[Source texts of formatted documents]

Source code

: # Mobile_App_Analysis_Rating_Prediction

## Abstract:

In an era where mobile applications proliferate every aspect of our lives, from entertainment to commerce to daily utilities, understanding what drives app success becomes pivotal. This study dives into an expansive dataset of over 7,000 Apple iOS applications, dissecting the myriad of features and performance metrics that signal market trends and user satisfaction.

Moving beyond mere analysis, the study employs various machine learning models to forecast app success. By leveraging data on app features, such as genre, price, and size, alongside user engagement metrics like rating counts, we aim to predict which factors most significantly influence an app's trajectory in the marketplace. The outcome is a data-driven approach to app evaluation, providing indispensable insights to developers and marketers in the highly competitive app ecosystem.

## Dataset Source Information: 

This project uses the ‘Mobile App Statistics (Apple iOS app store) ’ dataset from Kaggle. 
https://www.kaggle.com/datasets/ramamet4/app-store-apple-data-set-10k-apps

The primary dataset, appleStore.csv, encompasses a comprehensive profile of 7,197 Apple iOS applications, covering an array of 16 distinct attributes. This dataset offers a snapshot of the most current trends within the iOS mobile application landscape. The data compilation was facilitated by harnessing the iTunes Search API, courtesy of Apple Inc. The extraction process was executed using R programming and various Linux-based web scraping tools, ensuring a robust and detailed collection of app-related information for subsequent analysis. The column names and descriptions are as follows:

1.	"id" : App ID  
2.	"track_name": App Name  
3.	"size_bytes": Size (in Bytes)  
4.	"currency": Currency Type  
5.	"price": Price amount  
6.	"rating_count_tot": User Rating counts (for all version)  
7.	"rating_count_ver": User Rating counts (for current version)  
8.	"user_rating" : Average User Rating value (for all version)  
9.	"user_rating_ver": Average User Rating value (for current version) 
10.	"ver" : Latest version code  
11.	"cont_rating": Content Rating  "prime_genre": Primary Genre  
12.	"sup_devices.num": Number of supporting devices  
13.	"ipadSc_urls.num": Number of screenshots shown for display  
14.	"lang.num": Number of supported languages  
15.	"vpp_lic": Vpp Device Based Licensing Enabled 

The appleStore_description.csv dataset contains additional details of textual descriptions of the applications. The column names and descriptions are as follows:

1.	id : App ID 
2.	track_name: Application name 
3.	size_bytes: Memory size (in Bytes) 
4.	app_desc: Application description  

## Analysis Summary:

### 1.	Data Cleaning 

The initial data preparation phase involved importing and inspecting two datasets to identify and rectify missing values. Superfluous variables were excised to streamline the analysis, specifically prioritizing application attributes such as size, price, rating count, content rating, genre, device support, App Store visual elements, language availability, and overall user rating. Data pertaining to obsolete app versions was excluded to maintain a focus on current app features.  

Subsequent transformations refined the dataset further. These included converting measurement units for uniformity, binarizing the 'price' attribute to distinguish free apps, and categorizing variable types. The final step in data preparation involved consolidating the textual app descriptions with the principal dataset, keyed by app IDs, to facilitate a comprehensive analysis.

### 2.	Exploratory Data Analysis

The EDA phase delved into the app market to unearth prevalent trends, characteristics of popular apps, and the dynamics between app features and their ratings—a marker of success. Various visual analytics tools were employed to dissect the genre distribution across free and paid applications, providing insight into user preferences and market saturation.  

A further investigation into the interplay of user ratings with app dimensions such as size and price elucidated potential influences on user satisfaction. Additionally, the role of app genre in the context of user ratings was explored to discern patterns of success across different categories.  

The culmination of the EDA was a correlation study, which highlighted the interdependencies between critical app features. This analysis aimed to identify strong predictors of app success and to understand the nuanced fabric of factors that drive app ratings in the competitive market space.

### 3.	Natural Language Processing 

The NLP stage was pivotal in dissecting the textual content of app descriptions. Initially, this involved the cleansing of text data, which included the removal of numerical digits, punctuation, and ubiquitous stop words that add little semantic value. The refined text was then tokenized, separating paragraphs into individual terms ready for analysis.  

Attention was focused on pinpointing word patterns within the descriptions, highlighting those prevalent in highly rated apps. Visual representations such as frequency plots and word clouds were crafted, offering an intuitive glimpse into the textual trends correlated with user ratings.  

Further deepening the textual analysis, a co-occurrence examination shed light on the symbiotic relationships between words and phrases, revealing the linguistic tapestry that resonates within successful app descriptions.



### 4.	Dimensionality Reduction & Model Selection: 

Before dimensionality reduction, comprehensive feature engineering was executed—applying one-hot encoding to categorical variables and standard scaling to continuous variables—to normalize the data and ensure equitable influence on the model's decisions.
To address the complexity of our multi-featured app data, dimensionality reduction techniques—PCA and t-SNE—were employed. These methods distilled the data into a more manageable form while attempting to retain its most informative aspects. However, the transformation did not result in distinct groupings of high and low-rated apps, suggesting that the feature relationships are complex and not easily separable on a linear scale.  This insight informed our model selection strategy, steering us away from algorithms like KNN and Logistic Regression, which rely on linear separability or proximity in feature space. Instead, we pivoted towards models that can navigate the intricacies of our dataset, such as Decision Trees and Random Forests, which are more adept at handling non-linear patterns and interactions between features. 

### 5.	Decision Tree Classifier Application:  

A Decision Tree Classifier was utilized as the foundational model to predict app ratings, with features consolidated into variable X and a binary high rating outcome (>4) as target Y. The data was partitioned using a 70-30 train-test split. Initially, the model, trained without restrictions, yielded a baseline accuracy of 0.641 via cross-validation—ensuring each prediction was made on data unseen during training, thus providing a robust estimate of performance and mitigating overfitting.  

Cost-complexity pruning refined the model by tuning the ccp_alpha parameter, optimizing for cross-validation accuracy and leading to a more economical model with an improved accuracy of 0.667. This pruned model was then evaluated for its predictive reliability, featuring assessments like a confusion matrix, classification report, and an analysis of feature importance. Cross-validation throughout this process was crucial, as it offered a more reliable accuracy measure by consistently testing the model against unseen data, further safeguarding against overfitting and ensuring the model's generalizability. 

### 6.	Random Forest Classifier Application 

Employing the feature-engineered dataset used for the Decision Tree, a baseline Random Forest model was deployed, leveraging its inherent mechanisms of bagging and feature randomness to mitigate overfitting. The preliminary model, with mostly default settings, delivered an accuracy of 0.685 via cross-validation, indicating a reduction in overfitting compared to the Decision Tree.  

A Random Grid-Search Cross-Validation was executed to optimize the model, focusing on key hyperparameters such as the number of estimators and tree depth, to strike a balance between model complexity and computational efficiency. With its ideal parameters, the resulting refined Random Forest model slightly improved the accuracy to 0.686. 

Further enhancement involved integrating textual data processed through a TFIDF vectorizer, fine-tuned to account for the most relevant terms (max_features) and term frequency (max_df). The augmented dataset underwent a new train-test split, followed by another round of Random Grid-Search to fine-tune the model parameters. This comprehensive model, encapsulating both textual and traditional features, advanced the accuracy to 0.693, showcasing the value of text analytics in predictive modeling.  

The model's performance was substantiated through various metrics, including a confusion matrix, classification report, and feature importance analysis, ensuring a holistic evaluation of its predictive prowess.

Your assignment: Give the entries again in full, exactly as they are written.

The completed task:
Source code

: # Mobile_App_Analysis_Rating_Prediction

## Abstract:

In an era where mobile applications proliferate every aspect of our lives, from entertainment to commerce to daily utilities, understanding what drives app success becomes pivotal. This study dives into an expansive dataset of over 7,000 Apple iOS applications, dissecting the myriad of features and performance metrics that signal market trends and user satisfaction.

Moving beyond mere analysis, the study employs various machine learning models to forecast app success. By leveraging data on app features, such as genre, price, and size, alongside user engagement metrics like rating counts, we aim to predict which factors most significantly influence an app's trajectory in the marketplace. The outcome is a data-driven approach to app evaluation, providing indispensable insights to developers and marketers in the highly competitive app ecosystem.

## Dataset Source Information: 

This project uses the ‘Mobile App Statistics (Apple iOS app store) ’ dataset from Kaggle. 
https://www.kaggle.com/datasets/ramamet4/app-store-apple-data-set-10k-apps

The primary dataset, appleStore.csv, encompasses a comprehensive profile of 7,197 Apple iOS applications, covering an array of 16 distinct attributes. This dataset offers a snapshot of the most current trends within the iOS mobile application landscape. The data compilation was facilitated by harnessing the iTunes Search API, courtesy of Apple Inc. The extraction process was executed using R programming and various Linux-based web scraping tools, ensuring a robust and detailed collection of app-related information for subsequent analysis. The column names and descriptions are as follows:

1.	"id" : App ID  
2.	"track_name": App Name  
3.	"size_bytes": Size (in Bytes)  
4.	"currency": Currency Type  
5.	"price": Price amount  
6.	"rating_count_tot": User Rating counts (for all version)  
7.	"rating_count_ver": User Rating counts (for current version)  
8.	"user_rating" : Average User Rating value (for all version)  
9.	"user_rating_ver": Average User Rating value (for current version) 
10.	"ver" : Latest version code  
11.	"cont_rating": Content Rating  "prime_genre": Primary Genre  
12.	"sup_devices.num": Number of supporting devices  
13.	"ipadSc_urls.num": Number of screenshots shown for display  
14.	"lang.num": Number of supported languages  
15.	"vpp_lic": Vpp Device Based Licensing Enabled 

The appleStore_description.csv dataset contains additional details of textual descriptions of the applications. The column names and descriptions are as follows:

1.	id : App ID 
2.	track_name: Application name 
3.	size_bytes: Memory size (in Bytes) 
4.	app_desc: Application description  

## Analysis Summary:

### 1.	Data Cleaning 

The initial data preparation phase involved importing and inspecting two datasets to identify and rectify missing values. Superfluous variables were excised to streamline the analysis, specifically prioritizing application attributes such as size, price, rating count, content rating, genre, device support, App Store visual elements, language availability, and overall user rating. Data pertaining to obsolete app versions was excluded to maintain a focus on current app features.  

Subsequent transformations refined the dataset further. These included converting measurement units for uniformity, binarizing the 'price' attribute to distinguish free apps, and categorizing variable types. The final step in data preparation involved consolidating the textual app descriptions with the principal dataset, keyed by app IDs, to facilitate a comprehensive analysis.

### 2.	Exploratory Data Analysis

The EDA phase delved into the app market to unearth prevalent trends, characteristics of popular apps, and the dynamics between app features and their ratings—a marker of success. Various visual analytics tools were employed to dissect the genre distribution across free and paid applications, providing insight into user preferences and market saturation.  

A further investigation into the interplay of user ratings with app dimensions such as size and price elucidated potential influences on user satisfaction. Additionally, the role of app genre in the context of user ratings was explored to discern patterns of success across different categories.  

The culmination of the EDA was a correlation study, which highlighted the interdependencies between critical app features. This analysis aimed to identify strong predictors of app success and to understand the nuanced fabric of factors that drive app ratings in the competitive market space.

### 3.	Natural Language Processing 

The NLP stage was pivotal in dissecting the textual content of app descriptions. Initially, this involved the cleansing of text data, which included the removal of numerical digits, punctuation, and ubiquitous stop words that add little semantic value. The refined text was then tokenized, separating paragraphs into individual terms ready for analysis.  

Attention was focused on pinpointing word patterns within the descriptions, highlighting those prevalent in highly rated apps. Visual representations such as frequency plots and word clouds were crafted, offering an intuitive glimpse into the textual trends correlated with user ratings.  

Further deepening the textual analysis, a co-occurrence examination shed light on the symbiotic relationships between words and phrases, revealing the linguistic tapestry that resonates within successful app descriptions.



### 4.	Dimensionality Reduction & Model Selection: 

Before dimensionality reduction, comprehensive feature engineering was executed—applying one-hot encoding to categorical variables and standard scaling to continuous variables—to normalize the data and ensure equitable influence on the model's decisions.
To address the complexity of our multi-featured app data, dimensionality reduction techniques—PCA and t-SNE—were employed. These methods distilled the data into a more manageable form while attempting to retain its most informative aspects. However, the transformation did not result in distinct groupings of high and low-rated apps, suggesting that the feature relationships are complex and not easily separable on a linear scale.  This insight informed our model selection strategy, steering us away from algorithms like KNN and Logistic Regression, which rely on linear separability or proximity in feature space. Instead, we pivoted towards models that can navigate the intricacies of our dataset, such as Decision Trees and Random Forests, which are more adept at handling non-linear patterns and interactions between features. 

### 5.	Decision Tree Classifier Application:  

A Decision Tree Classifier was utilized as the foundational model to predict app ratings, with features consolidated into variable X and a binary high rating outcome (>4) as target Y. The data was partitioned using a 70-30 train-test split. Initially, the model, trained without restrictions, yielded a baseline accuracy of 0.641 via cross-validation—ensuring each prediction was made on data unseen during training, thus providing a robust estimate of performance and mitigating overfitting.  

Cost-complexity pruning refined the model by tuning the ccp_alpha parameter, optimizing for cross-validation accuracy and leading to a more economical model with an improved accuracy of 0.667. This pruned model was then evaluated for its predictive reliability, featuring assessments like a confusion matrix, classification report, and an analysis of feature importance. Cross-validation throughout this process was crucial, as it offered a more reliable accuracy measure by consistently testing the model against unseen data, further safeguarding against overfitting and ensuring the model's generalizability. 

### 6.	Random Forest Classifier Application 

Employing the feature-engineered dataset used for the Decision Tree, a baseline Random Forest model was deployed, leveraging its inherent mechanisms of bagging and feature randomness to mitigate overfitting. The preliminary model, with mostly default settings, delivered an accuracy of 0.685 via cross-validation, indicating a reduction in overfitting compared to the Decision Tree.  

A Random Grid-Search Cross-Validation was executed to optimize the model, focusing on key hyperparameters such as the number of estimators and tree depth, to strike a balance between model complexity and computational efficiency. With its ideal parameters, the resulting refined Random Forest model slightly improved the accuracy to 0.686. 

Further enhancement involved integrating textual data processed through a TFIDF vectorizer, fine-tuned to account for the most relevant terms (max_features) and term frequency (max_df). The augmented dataset underwent a new train-test split, followed by another round of Random Grid-Search to fine-tune the model parameters. This comprehensive model, encapsulating both textual and traditional features, advanced the accuracy to 0.693, showcasing the value of text analytics in predictive modeling.  

The model's performance was substantiated through various metrics, including a confusion matrix, classification report, and feature importance analysis, ensuring a holistic evaluation of its predictive prowess.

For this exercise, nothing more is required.